Transcribe the records below from the first line to the line that includes "this problem, the", inclusive, and omit the pictures.

(Material for this task Opens)

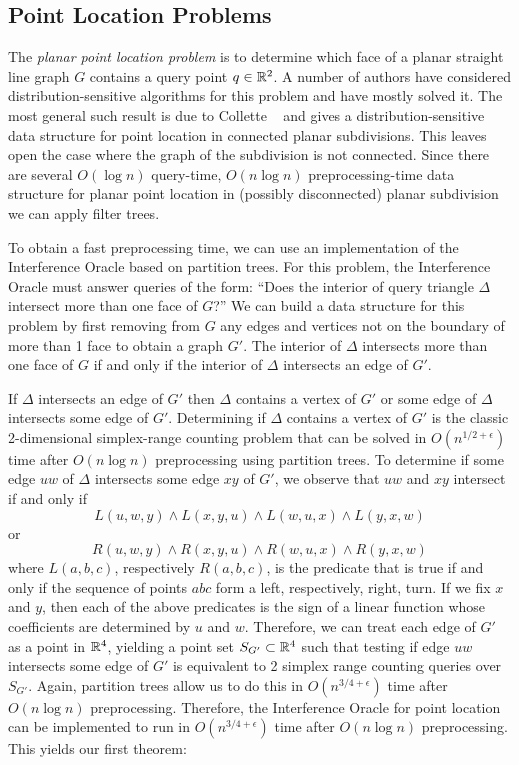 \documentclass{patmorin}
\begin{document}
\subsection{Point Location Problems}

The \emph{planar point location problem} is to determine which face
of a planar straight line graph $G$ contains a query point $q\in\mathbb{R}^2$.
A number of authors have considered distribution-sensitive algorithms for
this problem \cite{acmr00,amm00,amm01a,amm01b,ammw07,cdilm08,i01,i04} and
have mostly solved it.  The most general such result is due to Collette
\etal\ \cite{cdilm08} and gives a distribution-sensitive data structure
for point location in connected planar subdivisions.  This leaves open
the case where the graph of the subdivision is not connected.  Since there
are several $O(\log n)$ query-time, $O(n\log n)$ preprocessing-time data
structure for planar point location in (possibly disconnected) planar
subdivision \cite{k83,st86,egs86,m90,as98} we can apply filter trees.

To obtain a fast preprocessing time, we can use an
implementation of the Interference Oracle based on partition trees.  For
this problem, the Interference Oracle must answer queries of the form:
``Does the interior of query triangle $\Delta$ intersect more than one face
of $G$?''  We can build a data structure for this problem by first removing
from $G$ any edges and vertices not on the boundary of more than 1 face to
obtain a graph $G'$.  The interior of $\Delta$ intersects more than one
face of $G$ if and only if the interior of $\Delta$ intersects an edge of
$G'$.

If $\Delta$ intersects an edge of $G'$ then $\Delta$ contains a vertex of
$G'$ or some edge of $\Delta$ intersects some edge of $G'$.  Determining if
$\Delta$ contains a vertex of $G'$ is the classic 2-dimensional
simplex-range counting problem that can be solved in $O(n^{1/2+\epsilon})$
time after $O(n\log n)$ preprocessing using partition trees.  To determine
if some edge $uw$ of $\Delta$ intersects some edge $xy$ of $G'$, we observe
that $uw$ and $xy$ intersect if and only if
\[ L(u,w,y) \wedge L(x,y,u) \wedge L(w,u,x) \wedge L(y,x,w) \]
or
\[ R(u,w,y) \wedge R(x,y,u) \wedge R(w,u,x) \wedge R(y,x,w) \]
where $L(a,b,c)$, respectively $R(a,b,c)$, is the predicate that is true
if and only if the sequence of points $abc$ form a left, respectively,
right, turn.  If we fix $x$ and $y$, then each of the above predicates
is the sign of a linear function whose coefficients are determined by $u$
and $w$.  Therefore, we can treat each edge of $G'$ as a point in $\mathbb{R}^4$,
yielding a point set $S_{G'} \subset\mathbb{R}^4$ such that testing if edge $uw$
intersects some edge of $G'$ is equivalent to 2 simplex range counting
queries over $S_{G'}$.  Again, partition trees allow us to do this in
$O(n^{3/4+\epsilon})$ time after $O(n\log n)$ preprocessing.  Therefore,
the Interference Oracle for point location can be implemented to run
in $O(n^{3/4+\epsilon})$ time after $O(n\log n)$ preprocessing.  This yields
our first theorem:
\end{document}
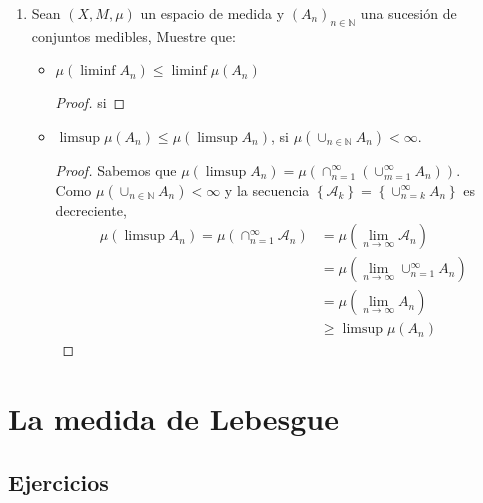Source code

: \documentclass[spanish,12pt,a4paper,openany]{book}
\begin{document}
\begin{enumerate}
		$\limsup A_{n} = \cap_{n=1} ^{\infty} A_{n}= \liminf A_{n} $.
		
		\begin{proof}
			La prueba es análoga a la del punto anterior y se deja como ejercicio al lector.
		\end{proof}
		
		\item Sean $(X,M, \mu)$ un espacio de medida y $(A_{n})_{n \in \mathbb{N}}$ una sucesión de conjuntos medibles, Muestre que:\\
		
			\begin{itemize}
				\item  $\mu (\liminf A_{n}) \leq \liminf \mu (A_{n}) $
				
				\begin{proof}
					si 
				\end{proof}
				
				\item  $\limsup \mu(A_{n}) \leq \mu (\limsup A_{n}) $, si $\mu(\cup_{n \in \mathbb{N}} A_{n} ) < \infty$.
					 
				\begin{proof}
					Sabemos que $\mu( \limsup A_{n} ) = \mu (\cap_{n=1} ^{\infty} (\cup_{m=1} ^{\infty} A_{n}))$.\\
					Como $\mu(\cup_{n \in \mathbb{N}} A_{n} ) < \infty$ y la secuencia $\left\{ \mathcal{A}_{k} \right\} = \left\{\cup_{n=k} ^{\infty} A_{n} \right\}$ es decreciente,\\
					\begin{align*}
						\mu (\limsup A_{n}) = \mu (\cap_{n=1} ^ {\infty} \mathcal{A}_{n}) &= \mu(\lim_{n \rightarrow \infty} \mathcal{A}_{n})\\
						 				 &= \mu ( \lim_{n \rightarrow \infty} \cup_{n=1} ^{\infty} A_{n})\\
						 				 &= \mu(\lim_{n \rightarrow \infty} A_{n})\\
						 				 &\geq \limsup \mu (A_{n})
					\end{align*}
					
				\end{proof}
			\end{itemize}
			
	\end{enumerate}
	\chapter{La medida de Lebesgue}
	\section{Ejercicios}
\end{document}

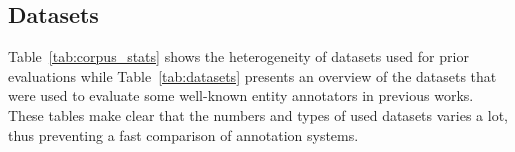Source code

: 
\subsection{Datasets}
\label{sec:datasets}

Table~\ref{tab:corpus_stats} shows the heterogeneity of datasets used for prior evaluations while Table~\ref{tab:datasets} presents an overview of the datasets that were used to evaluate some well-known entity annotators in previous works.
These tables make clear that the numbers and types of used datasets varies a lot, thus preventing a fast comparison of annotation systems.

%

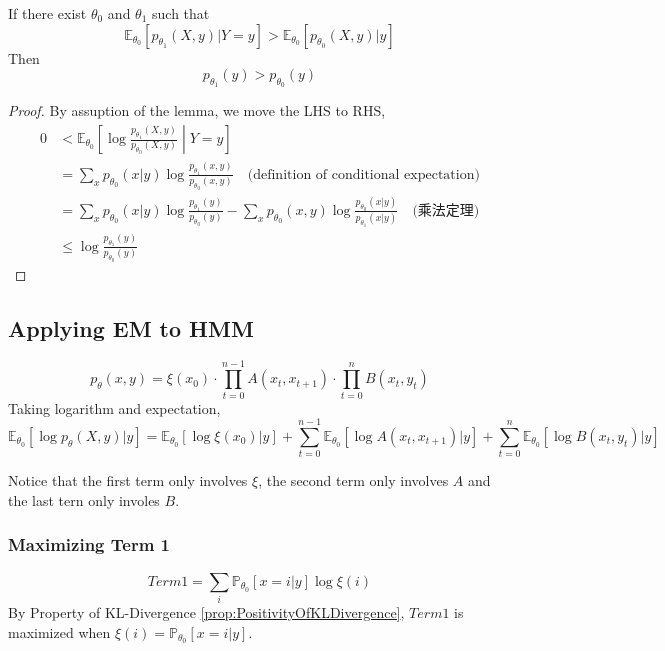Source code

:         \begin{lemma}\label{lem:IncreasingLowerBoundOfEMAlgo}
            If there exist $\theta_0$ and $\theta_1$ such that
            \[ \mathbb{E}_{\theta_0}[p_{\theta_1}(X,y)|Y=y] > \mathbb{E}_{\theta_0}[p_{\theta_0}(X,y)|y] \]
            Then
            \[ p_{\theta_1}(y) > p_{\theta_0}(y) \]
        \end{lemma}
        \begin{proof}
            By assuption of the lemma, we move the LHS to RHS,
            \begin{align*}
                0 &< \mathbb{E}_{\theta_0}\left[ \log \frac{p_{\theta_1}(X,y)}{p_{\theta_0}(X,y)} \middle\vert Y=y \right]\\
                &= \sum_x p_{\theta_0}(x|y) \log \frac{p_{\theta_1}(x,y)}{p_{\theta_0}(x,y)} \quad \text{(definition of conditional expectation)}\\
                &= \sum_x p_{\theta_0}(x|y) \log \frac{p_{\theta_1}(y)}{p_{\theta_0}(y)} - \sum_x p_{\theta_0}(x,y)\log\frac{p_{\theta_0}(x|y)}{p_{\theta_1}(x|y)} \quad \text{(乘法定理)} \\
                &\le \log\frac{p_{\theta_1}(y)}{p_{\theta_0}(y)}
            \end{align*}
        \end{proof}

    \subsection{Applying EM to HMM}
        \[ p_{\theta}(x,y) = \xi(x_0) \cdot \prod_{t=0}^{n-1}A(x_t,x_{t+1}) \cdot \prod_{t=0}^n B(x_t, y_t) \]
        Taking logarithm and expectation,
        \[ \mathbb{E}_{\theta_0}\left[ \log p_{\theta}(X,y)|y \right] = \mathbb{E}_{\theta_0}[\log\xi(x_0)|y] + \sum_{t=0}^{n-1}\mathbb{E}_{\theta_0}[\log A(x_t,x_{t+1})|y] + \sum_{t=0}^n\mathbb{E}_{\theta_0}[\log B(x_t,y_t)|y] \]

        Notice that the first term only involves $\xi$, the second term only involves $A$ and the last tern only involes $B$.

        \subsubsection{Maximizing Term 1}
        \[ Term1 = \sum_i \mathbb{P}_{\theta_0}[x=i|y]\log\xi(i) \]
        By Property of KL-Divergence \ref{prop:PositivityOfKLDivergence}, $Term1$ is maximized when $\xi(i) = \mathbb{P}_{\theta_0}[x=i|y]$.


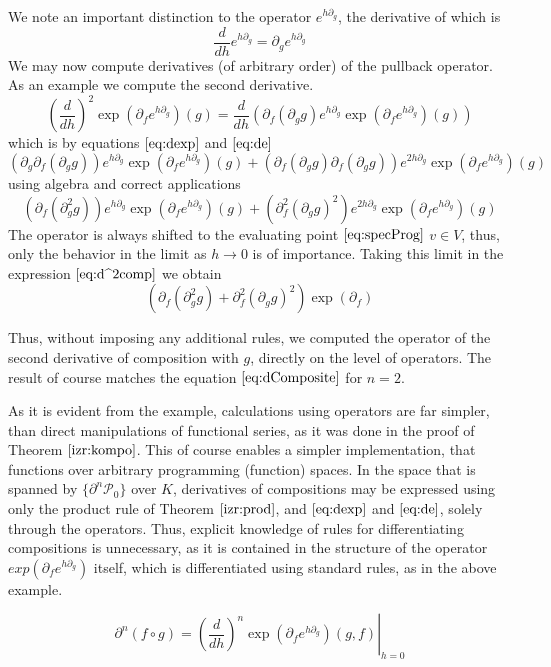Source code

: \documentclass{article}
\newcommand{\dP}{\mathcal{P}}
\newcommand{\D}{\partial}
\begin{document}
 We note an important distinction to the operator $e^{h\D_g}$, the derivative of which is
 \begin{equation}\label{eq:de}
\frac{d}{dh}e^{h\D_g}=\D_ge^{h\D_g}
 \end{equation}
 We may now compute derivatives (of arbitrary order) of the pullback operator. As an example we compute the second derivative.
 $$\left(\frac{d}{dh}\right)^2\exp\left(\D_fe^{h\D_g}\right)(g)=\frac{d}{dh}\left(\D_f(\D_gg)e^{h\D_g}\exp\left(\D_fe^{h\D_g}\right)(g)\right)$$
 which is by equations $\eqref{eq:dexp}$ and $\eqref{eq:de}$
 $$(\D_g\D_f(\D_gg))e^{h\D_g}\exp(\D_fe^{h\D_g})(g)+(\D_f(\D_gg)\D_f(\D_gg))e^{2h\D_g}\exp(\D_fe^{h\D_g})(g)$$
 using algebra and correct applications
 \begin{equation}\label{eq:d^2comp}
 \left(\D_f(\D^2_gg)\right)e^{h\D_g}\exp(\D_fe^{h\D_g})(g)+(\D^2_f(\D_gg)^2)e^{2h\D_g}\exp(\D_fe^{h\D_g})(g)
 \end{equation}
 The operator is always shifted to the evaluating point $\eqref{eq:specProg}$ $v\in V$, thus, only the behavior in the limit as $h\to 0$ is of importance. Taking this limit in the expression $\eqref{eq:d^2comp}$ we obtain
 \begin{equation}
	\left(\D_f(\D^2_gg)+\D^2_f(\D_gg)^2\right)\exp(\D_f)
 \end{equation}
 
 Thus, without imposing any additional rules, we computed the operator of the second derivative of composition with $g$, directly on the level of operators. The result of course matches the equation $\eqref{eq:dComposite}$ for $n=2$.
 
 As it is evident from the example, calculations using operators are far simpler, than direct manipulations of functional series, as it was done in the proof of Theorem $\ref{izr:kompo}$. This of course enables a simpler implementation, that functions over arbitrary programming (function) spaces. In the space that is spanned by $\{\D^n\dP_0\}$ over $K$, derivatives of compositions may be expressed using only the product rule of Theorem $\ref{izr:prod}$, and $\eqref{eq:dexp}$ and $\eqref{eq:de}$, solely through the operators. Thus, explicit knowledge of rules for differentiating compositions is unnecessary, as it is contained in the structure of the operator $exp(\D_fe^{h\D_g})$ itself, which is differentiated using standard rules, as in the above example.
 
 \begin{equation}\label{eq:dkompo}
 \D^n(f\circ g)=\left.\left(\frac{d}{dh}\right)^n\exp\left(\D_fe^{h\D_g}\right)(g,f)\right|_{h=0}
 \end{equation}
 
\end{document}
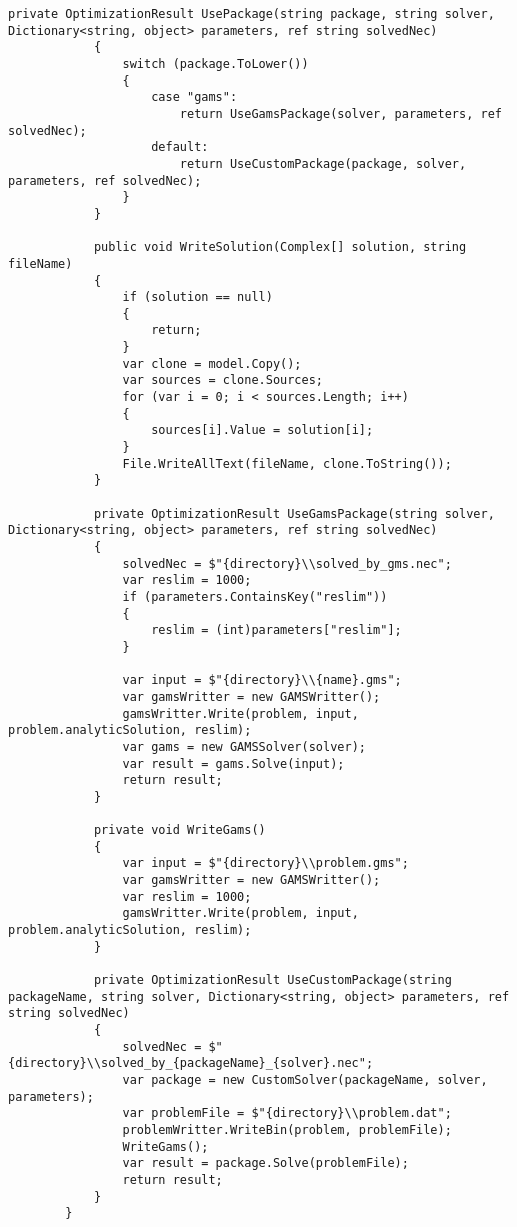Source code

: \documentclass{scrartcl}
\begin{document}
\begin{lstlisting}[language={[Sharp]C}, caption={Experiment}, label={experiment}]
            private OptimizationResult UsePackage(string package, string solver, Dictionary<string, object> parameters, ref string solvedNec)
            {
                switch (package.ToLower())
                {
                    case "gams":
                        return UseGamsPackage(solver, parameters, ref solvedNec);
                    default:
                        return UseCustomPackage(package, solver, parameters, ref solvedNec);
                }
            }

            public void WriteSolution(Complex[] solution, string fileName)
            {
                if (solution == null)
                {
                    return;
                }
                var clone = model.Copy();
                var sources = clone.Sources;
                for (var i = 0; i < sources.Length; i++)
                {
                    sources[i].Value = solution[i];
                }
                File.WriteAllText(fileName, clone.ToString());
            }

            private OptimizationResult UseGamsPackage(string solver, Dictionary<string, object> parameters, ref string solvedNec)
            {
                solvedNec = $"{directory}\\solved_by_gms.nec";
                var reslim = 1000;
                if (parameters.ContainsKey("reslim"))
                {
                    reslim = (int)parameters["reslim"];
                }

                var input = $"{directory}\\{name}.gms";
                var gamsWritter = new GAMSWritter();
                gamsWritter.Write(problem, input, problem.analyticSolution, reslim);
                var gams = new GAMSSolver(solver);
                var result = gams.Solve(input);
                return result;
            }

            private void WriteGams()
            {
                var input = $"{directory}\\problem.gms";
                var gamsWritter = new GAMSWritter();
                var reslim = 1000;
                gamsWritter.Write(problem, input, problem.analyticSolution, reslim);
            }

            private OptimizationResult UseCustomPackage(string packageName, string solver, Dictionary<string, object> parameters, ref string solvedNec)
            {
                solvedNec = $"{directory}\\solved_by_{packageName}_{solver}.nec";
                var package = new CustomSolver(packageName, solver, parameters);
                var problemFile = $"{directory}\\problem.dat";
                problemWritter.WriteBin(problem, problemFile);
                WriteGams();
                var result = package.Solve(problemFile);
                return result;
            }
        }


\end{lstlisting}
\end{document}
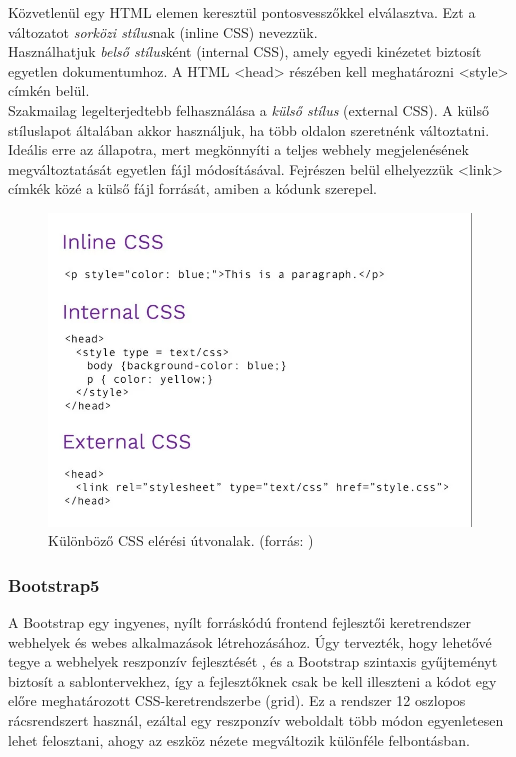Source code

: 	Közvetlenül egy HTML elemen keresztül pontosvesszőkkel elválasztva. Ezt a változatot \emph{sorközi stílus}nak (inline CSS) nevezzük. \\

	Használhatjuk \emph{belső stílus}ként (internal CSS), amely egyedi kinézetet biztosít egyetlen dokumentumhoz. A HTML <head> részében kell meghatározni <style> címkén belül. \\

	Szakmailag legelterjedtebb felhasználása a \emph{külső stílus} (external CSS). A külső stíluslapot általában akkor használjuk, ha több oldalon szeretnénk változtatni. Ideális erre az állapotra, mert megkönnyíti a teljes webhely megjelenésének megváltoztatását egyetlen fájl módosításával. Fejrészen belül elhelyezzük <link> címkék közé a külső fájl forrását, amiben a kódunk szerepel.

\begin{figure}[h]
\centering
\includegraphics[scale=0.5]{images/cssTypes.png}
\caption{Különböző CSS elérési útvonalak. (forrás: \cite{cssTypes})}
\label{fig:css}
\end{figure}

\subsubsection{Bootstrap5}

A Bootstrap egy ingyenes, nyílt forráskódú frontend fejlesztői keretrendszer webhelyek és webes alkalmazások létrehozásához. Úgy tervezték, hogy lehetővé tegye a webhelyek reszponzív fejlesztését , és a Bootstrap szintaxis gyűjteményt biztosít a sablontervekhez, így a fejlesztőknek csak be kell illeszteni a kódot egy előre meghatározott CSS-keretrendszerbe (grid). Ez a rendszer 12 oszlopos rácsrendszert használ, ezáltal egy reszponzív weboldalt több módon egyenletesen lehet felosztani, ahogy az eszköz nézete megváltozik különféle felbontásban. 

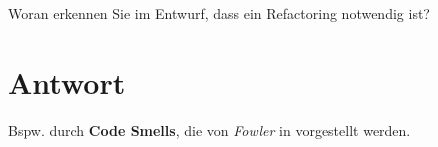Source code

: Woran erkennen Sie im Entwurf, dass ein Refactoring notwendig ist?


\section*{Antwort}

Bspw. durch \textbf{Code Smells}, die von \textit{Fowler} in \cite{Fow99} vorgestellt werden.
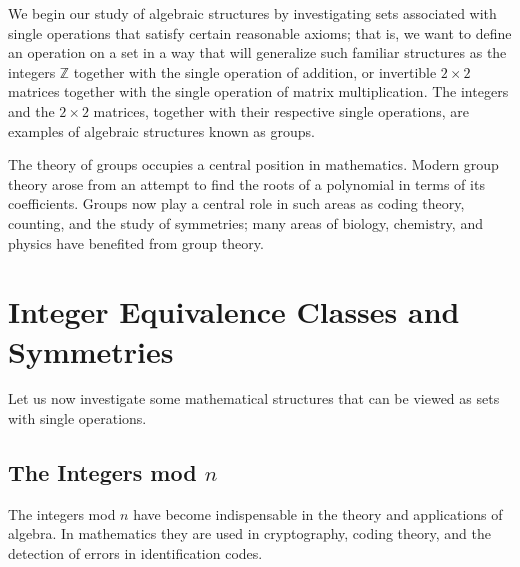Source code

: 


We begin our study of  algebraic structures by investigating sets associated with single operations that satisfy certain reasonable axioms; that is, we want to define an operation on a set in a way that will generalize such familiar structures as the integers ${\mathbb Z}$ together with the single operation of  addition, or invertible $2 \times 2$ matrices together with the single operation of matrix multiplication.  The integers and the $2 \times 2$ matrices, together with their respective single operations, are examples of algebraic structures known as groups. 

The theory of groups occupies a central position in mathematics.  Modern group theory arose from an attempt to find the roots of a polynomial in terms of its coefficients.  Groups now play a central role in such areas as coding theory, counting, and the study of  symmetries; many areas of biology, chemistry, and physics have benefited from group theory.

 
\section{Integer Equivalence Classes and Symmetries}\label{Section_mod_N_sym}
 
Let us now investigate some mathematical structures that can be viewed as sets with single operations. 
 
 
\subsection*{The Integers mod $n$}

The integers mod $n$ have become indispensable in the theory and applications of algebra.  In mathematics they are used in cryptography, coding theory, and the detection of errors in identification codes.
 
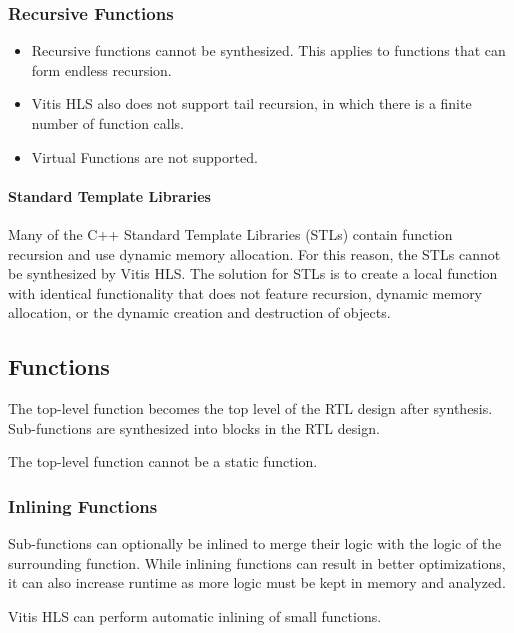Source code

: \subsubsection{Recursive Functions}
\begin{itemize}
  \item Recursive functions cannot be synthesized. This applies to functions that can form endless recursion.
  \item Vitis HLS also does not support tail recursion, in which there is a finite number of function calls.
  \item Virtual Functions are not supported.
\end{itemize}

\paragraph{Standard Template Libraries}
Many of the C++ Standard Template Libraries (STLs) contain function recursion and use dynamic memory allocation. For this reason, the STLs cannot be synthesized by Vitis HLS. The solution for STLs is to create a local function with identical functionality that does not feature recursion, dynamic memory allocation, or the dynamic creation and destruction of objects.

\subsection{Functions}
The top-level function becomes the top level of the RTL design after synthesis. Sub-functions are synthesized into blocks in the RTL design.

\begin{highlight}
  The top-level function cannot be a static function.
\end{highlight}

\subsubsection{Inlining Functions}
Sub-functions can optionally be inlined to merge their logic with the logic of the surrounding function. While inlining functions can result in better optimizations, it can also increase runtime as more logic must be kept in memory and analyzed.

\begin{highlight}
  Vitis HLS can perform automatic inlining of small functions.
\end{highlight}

(Material for this task Closes)

▸ **Completed task**:
 \documentclass{patmorin}
\begin{document}
\subsection{Point Location Problems}

The \emph{planar point location problem} is to determine which face
of a planar straight line graph $G$ contains a query point $q\in\mathbb{R}^2$.
A number of authors have considered distribution-sensitive algorithms for
this problem \cite{acmr00,amm00,amm01a,amm01b,ammw07,cdilm08,i01,i04} and
have mostly solved it.  The most general such result is due to Collette
\etal\ \cite{cdilm08} and gives a distribution-sensitive data structure
for point location in connected planar subdivisions.  This leaves open
the case where the graph of the subdivision is not connected.  Since there
are several $O(\log n)$ query-time, $O(n\log n)$ preprocessing-time data
structure for planar point location in (possibly disconnected) planar
subdivision \cite{k83,st86,egs86,m90,as98} we can apply filter trees.

To obtain a fast preprocessing time, we can use an
implementation of the Interference Oracle based on partition trees.  For
this problem, the Interference Oracle must answer queries of the form:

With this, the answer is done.